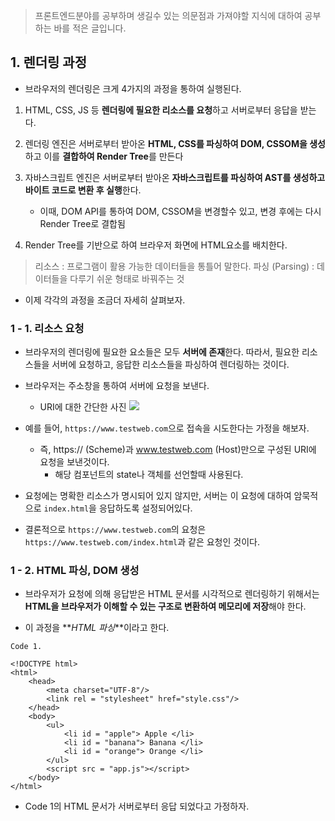 > 프론트엔드분야를 공부하며 생길수 있는 의문점과 가져야할 지식에 대하여 공부하는 바를 적은 글입니다.

## 1. 렌더링 과정

- 브라우저의 렌더링은 크게 4가지의 과정을 통하여 실행된다.

1. HTML, CSS, JS 등 **렌더링에 필요한 리소스를 요청**하고 서버로부터 응답을 받는다.

2. 렌더링 엔진은 서버로부터 받아온 **HTML, CSS를 파싱하여 DOM, CSSOM을 생성**하고 이를 **결합하여 Render Tree**를 만든다

3. 자바스크립트 엔진은 서버로부터 받아온 **자바스크립트를 파싱하여 AST를 생성하고 바이트 코드로 변환 후 실행**한다.

   - 이때, DOM API를 통하여 DOM, CSSOM을 변경할수 있고, 변경 후에는 다시 Render Tree로 결합됨

4. Render Tree를 기반으로 하여 브라우저 화면에 HTML요소를 배치한다.

> 리소스 : 프로그램이 활용 가능한 데이터들을 통틀어 말한다.
> 파싱 (Parsing) : 데이터들을 다루기 쉬운 형태로 바꿔주는 것

- 이제 각각의 과정을 조금더 자세히 살펴보자.

### 1 - 1. 리소스 요청

- 브라우저의 렌더링에 필요한 요소들은 모두 **서버에 존재**한다.
  따라서, 필요한 리소스들을 서버에 요청하고, 응답한 리소스들을 파싱하여 렌더링하는 것이다.

- 브라우저는 주소창을 통하여 서버에 요청을 보낸다.

  - URI에 대한 간단한 사진
    ![](https://velog.velcdn.com/images/cnffjd95/post/ae114bc4-6eb7-437e-ab8e-240ebd600483/image.JPG)

- 예를 들어, `https://www.testweb.com`으로 접속을 시도한다는 가정을 해보자.
  - 즉, https:// (Scheme)과 www.testweb.com (Host)만으로 구성된 URI에 요청을 보낸것이다.
    - 해당 컴포넌트의 state나 객체를 선언할때 사용된다.
- 요청에는 명확한 리소스가 명시되어 있지 않지만, 서버는 이 요청에 대하여 암묵적으로 `index.html`을 응답하도록 설정되어있다.

- 결론적으로 `https://www.testweb.com`의 요청은 `https://www.testweb.com/index.html`과 같은 요청인 것이다.

### 1 - 2. HTML 파싱, DOM 생성

- 브라우저가 요청에 의해 응답받은 HTML 문서를 시각적으로 렌더링하기 위해서는 **HTML을 브라우저가 이해할 수 있는 구조로 변환하여 메모리에 저장**해야 한다.

- 이 과정을 **_HTML 파싱_**이라고 한다.

```
Code 1.

<!DOCTYPE html>
<html>
	<head>
    	<meta charset="UTF-8"/>
        <link rel = "stylesheet" href="style.css"/>
    </head>
    <body>
    	<ul>
        	<li id = "apple"> Apple </li>
            <li id = "banana"> Banana </li>
            <li id = "orange"> Orange </li>
        </ul>
        <script src = "app.js"></script>
    </body>
</html>
```

- Code 1의 HTML 문서가 서버로부터 응답 되었다고 가정하자.
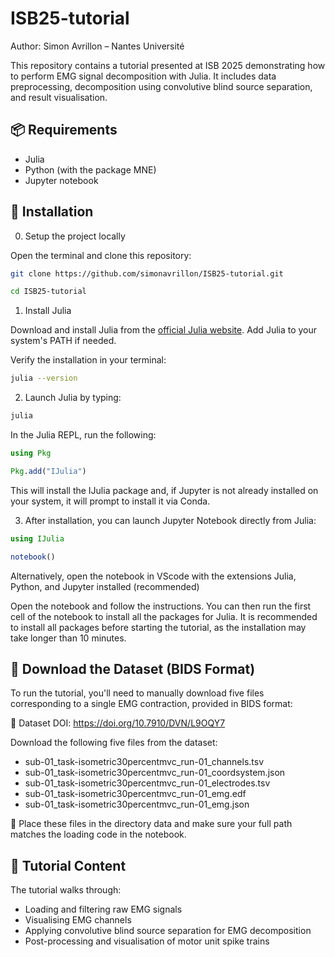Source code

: # ISB25-tutorial
Author: Simon Avrillon – Nantes Université

This repository contains a tutorial presented at ISB 2025 demonstrating how to perform EMG signal decomposition with Julia. It includes data preprocessing, decomposition using convolutive blind source separation, and result visualisation.

## 📦 Requirements

- Julia
- Python (with the package MNE)
- Jupyter notebook

## 🔧 Installation
0. Setup the project locally

Open the terminal and clone this repository:

```bash
git clone https://github.com/simonavrillon/ISB25-tutorial.git
```
```bash
cd ISB25-tutorial
```

1. Install Julia

Download and install Julia from the [official Julia website](https://julialang.org/downloads/). Add Julia to your system's PATH if needed.

Verify the installation in your terminal:

```bash
julia --version
```

2. Launch Julia by typing:

```bash
julia
```

In the Julia REPL, run the following:

```julia
using Pkg
```
```julia
Pkg.add("IJulia")
```
This will install the IJulia package and, if Jupyter is not already installed on your system, it will prompt to install it via Conda.

3. After installation, you can launch Jupyter Notebook directly from Julia:

```julia
using IJulia
```
```julia
notebook()
```

Alternatively, open the notebook in VScode with the extensions Julia, Python, and Jupyter installed (recommended)

Open the notebook and follow the instructions. You can then run the first cell of the notebook to install all the packages for Julia. It is recommended to install all packages before starting the tutorial, as the installation may take longer than 10 minutes.

## 📂 Download the Dataset (BIDS Format)

To run the tutorial, you'll need to manually download five files corresponding to a single EMG contraction, provided in BIDS format:

🔗 Dataset DOI: https://doi.org/10.7910/DVN/L9OQY7

Download the following five files from the dataset:

- sub-01_task-isometric30percentmvc_run-01_channels.tsv
- sub-01_task-isometric30percentmvc_run-01_coordsystem.json
- sub-01_task-isometric30percentmvc_run-01_electrodes.tsv
- sub-01_task-isometric30percentmvc_run-01_emg.edf
- sub-01_task-isometric30percentmvc_run-01_emg.json

📁 Place these files in the directory data and make sure your full path matches the loading code in the notebook.

## 🧠 Tutorial Content

The tutorial walks through:

- Loading and filtering raw EMG signals
- Visualising EMG channels
- Applying convolutive blind source separation for EMG decomposition
- Post-processing and visualisation of motor unit spike trains
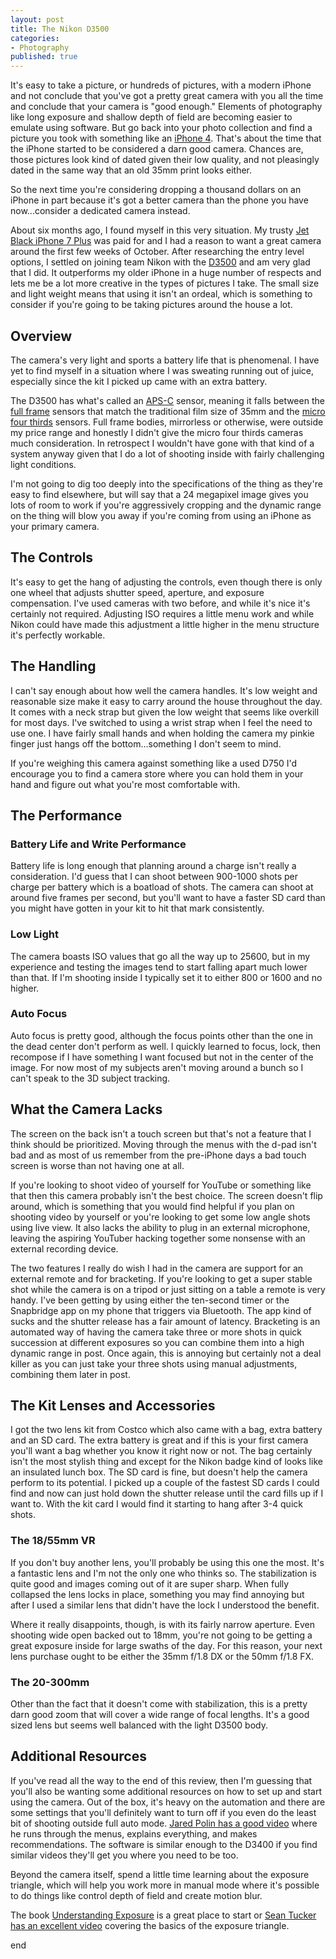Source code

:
 ```yaml
---
layout: post
title: The Nikon D3500
categories:
- Photography
published: true
---
```


It's easy to take a picture, or hundreds of pictures, with a modern iPhone and not conclude that you've got a pretty great camera with you all the time and conclude that your camera is "good enough." Elements of photography like long exposure and shallow depth of field are becoming easier to emulate using software. But go back into your photo collection and find a picture you took with something like an [iPhone 4][Iphone4]. That's about the time that the iPhone started to be considered a darn good camera. Chances are, those pictures look kind of dated given their low quality, and not pleasingly dated in the same way that an old 35mm print looks either. 

So the next time you're considering dropping a thousand dollars on an iPhone in part because it's got a better camera than the phone you have now...consider a dedicated camera instead. 

About six months ago, I found myself in this very situation. My trusty [Jet Black iPhone 7 Plus][JetBlackIphone7Plus] was paid for and I had a reason to want a great camera around the first few weeks of October. After researching the entry level options, I settled on joining team Nikon with the [D3500][] and am very glad that I did. It outperforms my older iPhone in a huge number of respects and lets me be a lot more creative in the types of pictures I take. The small size and light weight means that using it isn't an ordeal, which is something to consider if you're going to be taking pictures around the house a lot. 

## Overview

The camera's very light and sports a battery life that is phenomenal. I have yet to find myself in a situation where I was sweating running out of juice, especially since the kit I picked up came with an extra battery. 

The D3500 has what's called an [APS-C][] sensor, meaning it falls between the [full frame][FullFrame] sensors that match the traditional film size of 35mm and the [micro four thirds][MicroFourThirds] sensors. Full frame bodies, mirrorless or otherwise, were outside my price range and honestly I didn't give the micro four thirds cameras much consideration. In retrospect I wouldn't have gone with that kind of a system anyway given that I do a lot of shooting inside with fairly challenging light conditions. 

I'm not going to dig too deeply into the specifications of the thing as they're easy to find elsewhere, but will say that a 24 megapixel image gives you lots of room to work if you're aggressively cropping and the dynamic range on the thing will blow you away if you're coming from using an iPhone as your primary camera. 

## The Controls 

It's easy to get the hang of adjusting the controls, even though there is only one wheel that adjusts shutter speed, aperture, and exposure compensation. I've used cameras with two before, and while it's nice it's certainly not required. Adjusting ISO requires a little menu work and while Nikon could have made this adjustment a little higher in the menu structure it's perfectly workable. 

## The Handling

I can't say enough about how well the camera handles. It's low weight and reasonable size make it easy to carry around the house throughout the day. It comes with a neck strap but given the low weight that seems like overkill for most days. I've switched to using a wrist strap when I feel the need to use one. I have fairly small hands and when holding the camera my pinkie finger just hangs off the bottom...something I don't seem to mind. 

If you're weighing this camera against something like a used D750 I'd encourage you to find a camera store where you can hold them in your hand and figure out what you're most comfortable with. 

## The Performance

### Battery Life and Write Performance

Battery life is long enough that planning around a charge isn't really a consideration. I'd guess that I can shoot between 900-1000 shots per charge per battery which is a boatload of shots. The camera can shoot at around five frames per second, but you'll want to have a faster SD card than you might have gotten in your kit to hit that mark consistently. 

### Low Light 

The camera boasts ISO values that go all the way up to 25600, but in my experience and testing the images tend to start falling apart much lower than that. If I'm shooting inside I typically set it to either 800 or 1600 and no higher.

### Auto Focus

Auto focus is pretty good, although the focus points other than the one in the dead center don't perform as well. I quickly learned to focus, lock, then recompose if I have something I want focused but not in the center of the image. For now most of my subjects aren't moving around a bunch so I can't speak to the 3D subject tracking. 

## What the Camera Lacks

The screen on the back isn't a touch screen but that's not a feature that I think should be prioritized. Moving through the menus with the d-pad isn't bad and as most of us remember from the pre-iPhone days a bad touch screen is worse than not having one at all. 

If you're looking to shoot video of yourself for YouTube or something like that then this camera probably isn't the best choice. The screen doesn't flip around, which is something that you would find helpful if you plan on shooting video by yourself or you're looking to get some low angle shots using live view. It also lacks the ability to plug in an external microphone, leaving the aspiring YouTuber hacking together some nonsense with an external recording device. 

The two features I really do wish I had in the camera are support for an external remote and for bracketing. If you're looking to get a super stable shot while the camera is on a tripod or just sitting on a table a remote is very handy. I've been getting by using either the ten-second timer or the Snapbridge app on my phone that triggers via Bluetooth. The app kind of sucks and the shutter release has a fair amount of latency. Bracketing is an automated way of having the camera take three or more shots in quick succession at different exposures so you can combine them into a high dynamic range in post. Once again, this is annoying but certainly not a deal killer as you can just take your three shots using manual adjustments, combining them later in post. 

## The Kit Lenses and Accessories

I got the two lens kit from Costco which also came with a bag, extra battery and an SD card. The extra battery is great and if this is your first camera you'll want a bag whether you know it right now or not. The bag certainly isn't the most stylish thing and except for the Nikon badge kind of looks like an insulated lunch box. The SD card is fine, but doesn't help the camera perform to its potential. I picked up a couple of the fastest SD cards I could find and now can just hold down the shutter release until the card fills up if I want to. With the kit card I would find it starting to hang after 3-4 quick shots. 

### The 18/55mm VR

If you don't buy another lens, you'll probably be using this one the most. It's a fantastic lens and I'm not the only one who thinks so. The stabilization is quite good and images coming out of it are super sharp. When fully collapsed the lens locks in place, something you may find annoying but after I used a similar lens that didn't have the lock I understood the benefit. 

Where it really disappoints, though, is with its fairly narrow aperture. Even shooting wide open backed out to 18mm, you're not going to be getting a great exposure inside for large swaths of the day. For this reason, your next lens purchase ought to be either the 35mm f/1.8 DX or the 50mm f/1.8 FX. 

### The 20-300mm

Other than the fact that it doesn't come with stabilization, this is a pretty darn good zoom that will cover a wide range of focal lengths. It's a good sized lens but seems well balanced with the light D3500 body. 

## Additional Resources

If you've read all the way to the end of this review, then I'm guessing that you'll also be wanting some additional resources on how to set up and start using the camera. Out of the box, it's heavy on the automation and there are some settings that you'll definitely want to turn off if you even do the least bit of shooting outside full auto mode. [Jared Polin has a good video][froknowsphoto] where he runs through the menus, explains everything, and makes recommendations. The software is similar enough to the D3400 if you find similar videos they'll get you where you need to be too. 

Beyond the camera itself, spend a little time learning about the exposure triangle, which will help you work more in manual mode where it's possible to do things like control depth of field and create motion blur. 

The book [Understanding Exposure][amazon] is a great place to start or [Sean Tucker has an excellent video][youtube] covering the basics of the exposure triangle.




end

[Iphone4]: https://www.flickr.com/cameras/apple/iphone_4/
[JetBlackIphone7Plus]: https://en.wikipedia.org/wiki/IPhone_7
[D3500]: https://imaging.nikon.com/lineup/dslr/d3500/spec.htm
[APS-C]: https://en.wikipedia.org/wiki/APS-C
[FullFrame]: https://en.wikipedia.org/wiki/Full-frame_digital_SLR
[MicroFourThirds]: https://en.wikipedia.org/wiki/Micro_Four_Thirds_system
[amazon]: https://www.amazon.com/Understanding-Exposure-Fourth-Photographs-Camera/dp/1607748509
[froknowsphoto]: https://froknowsphoto.com/nikon-d3500/
[youtube]: https://www.youtube.com/watch?v=LUtlZ3sahz8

What is being asked
Nothing should appear in the answer except the lines above from the line with "If you're looking to shoot" through the line with "### The 18/55mm VR", both included, written out exactly.

Output for this exercise
If you're looking to shoot video of yourself for YouTube or something like that then this camera probably isn't the best choice. The screen doesn't flip around, which is something that you would find helpful if you plan on shooting video by yourself or you're looking to get some low angle shots using live view. It also lacks the ability to plug in an external microphone, leaving the aspiring YouTuber hacking together some nonsense with an external recording device. 

The two features I really do wish I had in the camera are support for an external remote and for bracketing. If you're looking to get a super stable shot while the camera is on a tripod or just sitting on a table a remote is very handy. I've been getting by using either the ten-second timer or the Snapbridge app on my phone that triggers via Bluetooth. The app kind of sucks and the shutter release has a fair amount of latency. Bracketing is an automated way of having the camera take three or more shots in quick succession at different exposures so you can combine them into a high dynamic range in post. Once again, this is annoying but certainly not a deal killer as you can just take your three shots using manual adjustments, combining them later in post. 

## The Kit Lenses and Accessories

I got the two lens kit from Costco which also came with a bag, extra battery and an SD card. The extra battery is great and if this is your first camera you'll want a bag whether you know it right now or not. The bag certainly isn't the most stylish thing and except for the Nikon badge kind of looks like an insulated lunch box. The SD card is fine, but doesn't help the camera perform to its potential. I picked up a couple of the fastest SD cards I could find and now can just hold down the shutter release until the card fills up if I want to. With the kit card I would find it starting to hang after 3-4 quick shots. 

### The 18/55mm VR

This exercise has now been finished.